How do you currently attempt to defend democracy against corrupt politicians, corrupt police, mobs of deluded citizens, organised and disorganised crime gangs, other opportunistic bullies, greedy media moguls, overly privileged cliques, intrusive tabloid journalists, rude photographers and dangerous foreign governments, especially if you currently regard yourself as a good police officer?
What do you know about police corruption in Australia and other countries, even if you are not currently a police officer?
Perhaps you regard investigative journalism as a job to do when police officers are apparently incapable of doing the job they are meant to do.
How do you define good policing?
Politicians, bureaucrats, police officers, legal practitioners, members of royal households and members of royal families rarely follow the rule of law consistently well. They do not even know the policies they are meant to follow or the consequences of those policies. They do not provide trustworthy leadership and are incapable of doing so.
Who, then, is providing trustworthy leadership, and how?
What is the basis of trustworthiness in relation to leadership, in your view, and why?
There are greedy, arrogant people everywhere. They act with impunity through a willingness to tell lies, as though it is their job to do so.
They
have
no morality. They may even regard themselves as sales people or carers
or public servants or political staffers or political leaders or
members of royal households or representatives of the state and/or
society.
Such individuals may even be willing to steal the life savings of grieving people, through false promises of happy 'retirement' living, 'caring' nursing homes, 'worry-free' private 'health' insurance, and/or through encouraging predatory, purportedly charitable 'giving' and/or through claims of investment 'growth' and/or economic 'growth'.
Where is the evidence that you are doing your best to prevent all sorts of deceptive practices and the associated harm?
What do you know about policing in relation to royalty?
What do you know about policing in relation to people regarded as of low social status?
What do you know about policing in relation to climate injustices?
Good jobs rightly belong to good people, wherever those jobs are located.
However,
there are many useless jobs performed every day in the world and quite a
few very bad jobs indeed, including unnecessarily dangerous ones.
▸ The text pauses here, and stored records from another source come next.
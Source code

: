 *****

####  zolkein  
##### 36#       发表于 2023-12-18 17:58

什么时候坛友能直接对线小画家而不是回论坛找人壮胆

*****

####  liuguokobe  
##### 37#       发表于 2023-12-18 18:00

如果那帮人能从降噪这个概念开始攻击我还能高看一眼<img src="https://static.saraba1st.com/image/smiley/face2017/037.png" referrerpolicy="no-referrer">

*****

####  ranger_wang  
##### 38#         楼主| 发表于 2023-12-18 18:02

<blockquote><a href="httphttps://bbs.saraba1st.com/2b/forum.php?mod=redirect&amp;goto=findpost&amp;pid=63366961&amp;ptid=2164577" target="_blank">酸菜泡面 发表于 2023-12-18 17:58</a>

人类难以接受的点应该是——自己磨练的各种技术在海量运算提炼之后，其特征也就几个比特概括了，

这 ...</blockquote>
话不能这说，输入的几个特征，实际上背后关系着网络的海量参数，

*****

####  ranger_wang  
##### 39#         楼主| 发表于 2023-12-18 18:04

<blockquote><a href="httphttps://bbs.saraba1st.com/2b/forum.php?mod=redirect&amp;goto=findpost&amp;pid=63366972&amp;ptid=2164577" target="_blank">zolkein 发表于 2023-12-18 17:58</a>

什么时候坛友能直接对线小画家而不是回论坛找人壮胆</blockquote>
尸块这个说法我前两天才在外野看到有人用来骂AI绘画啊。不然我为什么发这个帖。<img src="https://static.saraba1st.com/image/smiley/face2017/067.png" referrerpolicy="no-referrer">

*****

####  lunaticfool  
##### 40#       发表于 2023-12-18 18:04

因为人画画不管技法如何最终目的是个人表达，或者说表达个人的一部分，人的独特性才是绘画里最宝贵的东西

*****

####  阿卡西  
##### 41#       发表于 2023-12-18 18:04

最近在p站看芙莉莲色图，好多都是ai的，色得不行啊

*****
Such jobs are kept going by narcissists who mainly seek to maintain their own self-importance at the expense of everyone else.
That
particularly applies to the provision of military jobs and bureaucratic
jobs and policing jobs and political jobs and executive jobs and sales
jobs and any menial job performed for less than a living wage.
When only the greedy rich have real political power, the middle class disappears into desperation.
The
working poor have never had political power, even though very well-paid
controllers of labour unions have sometimes claimed otherwise.
The
strategy of divide and rule causes competition not only between
advantaged and disadvantaged people but also between groups of
disadvantaged people, and sometimes even between relatively privileged
groups.
And journalists in the pockets of the greedy rich
narrate falsehoods about unseemly, petty conflicts to distract attention
away from the truth about structural injustices.
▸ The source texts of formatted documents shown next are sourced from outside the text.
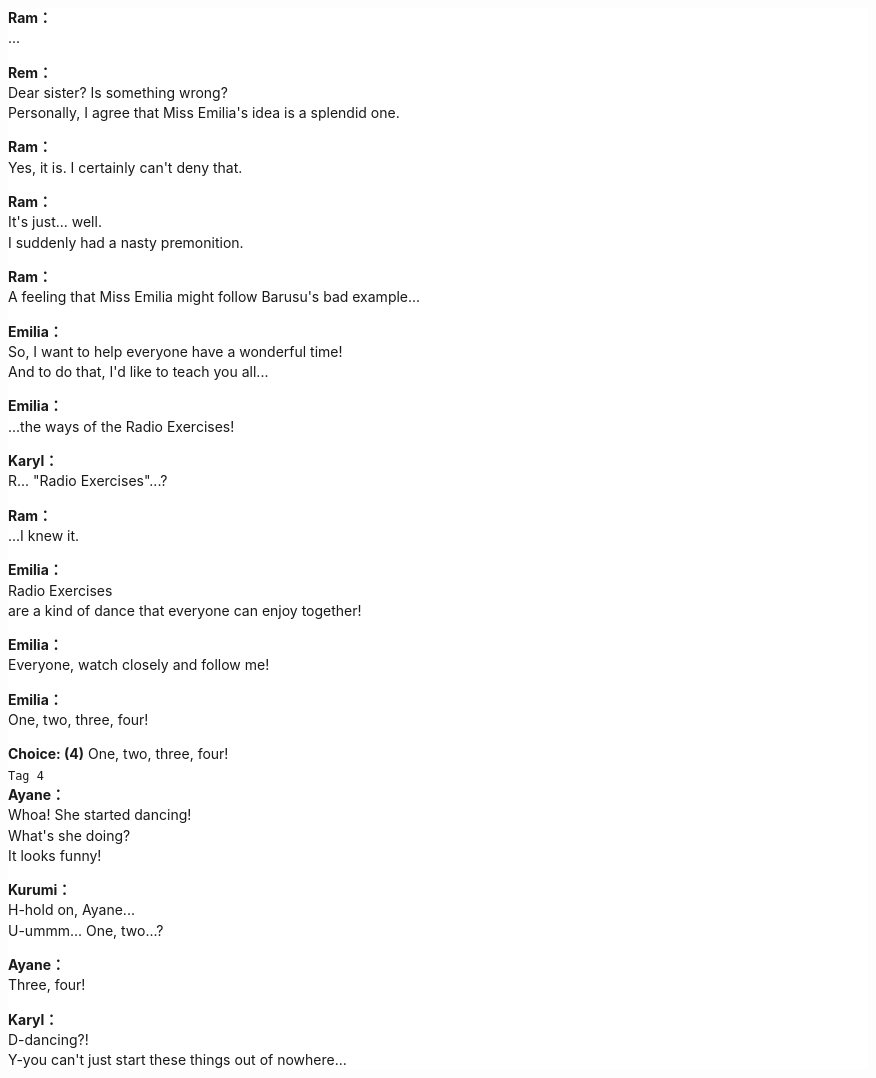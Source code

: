 **Ram：**  
...  
  
**Rem：**  
Dear sister? Is something wrong?  
Personally, I agree that Miss Emilia's idea is a splendid one.  
  
**Ram：**  
Yes, it is. I certainly can't deny that.  
  
**Ram：**  
It's just... well.  
I suddenly had a nasty premonition.  
  
**Ram：**  
A feeling that Miss Emilia might follow Barusu's bad example...  
  
**Emilia：**  
So, I want to help everyone have a wonderful time!  
And to do that, I'd like to teach you all...  
  
**Emilia：**  
...the ways of the Radio Exercises!  
  
**Karyl：**  
R... \"Radio Exercises\"...?  
  
**Ram：**  
...I knew it.  
  
**Emilia：**  
Radio Exercises  
are a kind of dance that everyone can enjoy together!  
  
**Emilia：**  
Everyone, watch closely and follow me!  
  
**Emilia：**  
One, two, three, four!  
  
**Choice: (4)**  One, two, three, four!  
`Tag 4`  
**Ayane：**  
Whoa! She started dancing!  
What's she doing?  
 It looks funny!  
  
**Kurumi：**  
H-hold on, Ayane...  
U-ummm... One, two...?  
  
**Ayane：**  
Three, four!  
  
**Karyl：**  
D-dancing?!  
Y-you can't just start these things out of nowhere...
Perhaps you are worried that political kindness would put you out of a job, particularly if you are gain an income through legal practices, political practices, policing practices, public administration or military pursuits.
Aggression continues to be
cruelly enabled by arrogant sycophants in bureaucracies, the military
and policing. They serve the greedy for a few flashes of reflected
glory.
Similarly co-dependent persons enable cruelty and debauchery to be perpetuated in households, workplaces, touristic situations and political situations.
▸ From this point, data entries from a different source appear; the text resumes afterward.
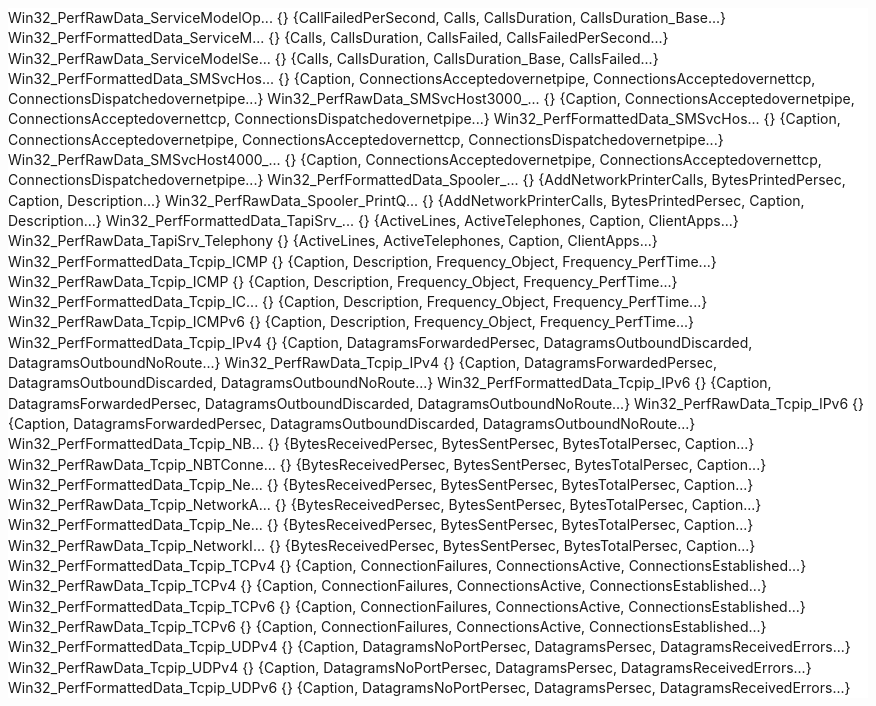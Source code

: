Win32_PerfRawData_ServiceModelOp... {}                   {CallFailedPerSecond, Calls, CallsDuration, CallsDuration_Base...}
Win32_PerfFormattedData_ServiceM... {}                   {Calls, CallsDuration, CallsFailed, CallsFailedPerSecond...}
Win32_PerfRawData_ServiceModelSe... {}                   {Calls, CallsDuration, CallsDuration_Base, CallsFailed...}
Win32_PerfFormattedData_SMSvcHos... {}                   {Caption, ConnectionsAcceptedovernetpipe, ConnectionsAcceptedovernettcp, ConnectionsDispatchedovernetpipe...}
Win32_PerfRawData_SMSvcHost3000_... {}                   {Caption, ConnectionsAcceptedovernetpipe, ConnectionsAcceptedovernettcp, ConnectionsDispatchedovernetpipe...}
Win32_PerfFormattedData_SMSvcHos... {}                   {Caption, ConnectionsAcceptedovernetpipe, ConnectionsAcceptedovernettcp, ConnectionsDispatchedovernetpipe...}
Win32_PerfRawData_SMSvcHost4000_... {}                   {Caption, ConnectionsAcceptedovernetpipe, ConnectionsAcceptedovernettcp, ConnectionsDispatchedovernetpipe...}
Win32_PerfFormattedData_Spooler_... {}                   {AddNetworkPrinterCalls, BytesPrintedPersec, Caption, Description...}
Win32_PerfRawData_Spooler_PrintQ... {}                   {AddNetworkPrinterCalls, BytesPrintedPersec, Caption, Description...}
Win32_PerfFormattedData_TapiSrv_... {}                   {ActiveLines, ActiveTelephones, Caption, ClientApps...}
Win32_PerfRawData_TapiSrv_Telephony {}                   {ActiveLines, ActiveTelephones, Caption, ClientApps...}
Win32_PerfFormattedData_Tcpip_ICMP  {}                   {Caption, Description, Frequency_Object, Frequency_PerfTime...}
Win32_PerfRawData_Tcpip_ICMP        {}                   {Caption, Description, Frequency_Object, Frequency_PerfTime...}
Win32_PerfFormattedData_Tcpip_IC... {}                   {Caption, Description, Frequency_Object, Frequency_PerfTime...}
Win32_PerfRawData_Tcpip_ICMPv6      {}                   {Caption, Description, Frequency_Object, Frequency_PerfTime...}
Win32_PerfFormattedData_Tcpip_IPv4  {}                   {Caption, DatagramsForwardedPersec, DatagramsOutboundDiscarded, DatagramsOutboundNoRoute...}
Win32_PerfRawData_Tcpip_IPv4        {}                   {Caption, DatagramsForwardedPersec, DatagramsOutboundDiscarded, DatagramsOutboundNoRoute...}
Win32_PerfFormattedData_Tcpip_IPv6  {}                   {Caption, DatagramsForwardedPersec, DatagramsOutboundDiscarded, DatagramsOutboundNoRoute...}
Win32_PerfRawData_Tcpip_IPv6        {}                   {Caption, DatagramsForwardedPersec, DatagramsOutboundDiscarded, DatagramsOutboundNoRoute...}
Win32_PerfFormattedData_Tcpip_NB... {}                   {BytesReceivedPersec, BytesSentPersec, BytesTotalPersec, Caption...}
Win32_PerfRawData_Tcpip_NBTConne... {}                   {BytesReceivedPersec, BytesSentPersec, BytesTotalPersec, Caption...}
Win32_PerfFormattedData_Tcpip_Ne... {}                   {BytesReceivedPersec, BytesSentPersec, BytesTotalPersec, Caption...}
Win32_PerfRawData_Tcpip_NetworkA... {}                   {BytesReceivedPersec, BytesSentPersec, BytesTotalPersec, Caption...}
Win32_PerfFormattedData_Tcpip_Ne... {}                   {BytesReceivedPersec, BytesSentPersec, BytesTotalPersec, Caption...}
Win32_PerfRawData_Tcpip_NetworkI... {}                   {BytesReceivedPersec, BytesSentPersec, BytesTotalPersec, Caption...}
Win32_PerfFormattedData_Tcpip_TCPv4 {}                   {Caption, ConnectionFailures, ConnectionsActive, ConnectionsEstablished...}
Win32_PerfRawData_Tcpip_TCPv4       {}                   {Caption, ConnectionFailures, ConnectionsActive, ConnectionsEstablished...}
Win32_PerfFormattedData_Tcpip_TCPv6 {}                   {Caption, ConnectionFailures, ConnectionsActive, ConnectionsEstablished...}
Win32_PerfRawData_Tcpip_TCPv6       {}                   {Caption, ConnectionFailures, ConnectionsActive, ConnectionsEstablished...}
Win32_PerfFormattedData_Tcpip_UDPv4 {}                   {Caption, DatagramsNoPortPersec, DatagramsPersec, DatagramsReceivedErrors...}
Win32_PerfRawData_Tcpip_UDPv4       {}                   {Caption, DatagramsNoPortPersec, DatagramsPersec, DatagramsReceivedErrors...}
Win32_PerfFormattedData_Tcpip_UDPv6 {}                   {Caption, DatagramsNoPortPersec, DatagramsPersec, DatagramsReceivedErrors...}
What do you know about the dangers of debauchery and the causes of the associated cruelty?
The reforms of laws are urgently required in the public interest, particularly in relation to public health, including the health of law enforcement personnel and medical personnel.
How do you support good politicians, good law enforcement officers,
well-informed citizens, well-organised community volunteering efforts,
equality of opportunity, quality media, great talents and peaceful
international relations?
What is your awareness of the structure of law enforcement in Australia and other countries?
What is your awareness of the structure of official punishments in Australia and other countries?
The law itself is a code of conduct. Legislators, members of the legal profession, decision-making public servants and law enforcement officers must therefore have the most stringent codes of conduct.
If you have been investing in urgent reforms, how have you measured the return on that investment?
Only when the enforcement of good laws is adequately fair and suitably consistent can a society be improved, at least when the laws of nature are adequately respected.
What do you know about respect in relation to civility and policing?
If you have been investing in political kindness, how have you measured the return on that investment?
Investing in anything contradictory or otherwise conflicting is not a good idea.
What is your acquaintance with contradictory policing?
Please ensure you are investing in the quality analysis of events as a priority, especially if you are a police officer, a journalist or any other employed investigator.
How carefully and consistently are you investing in quality of life?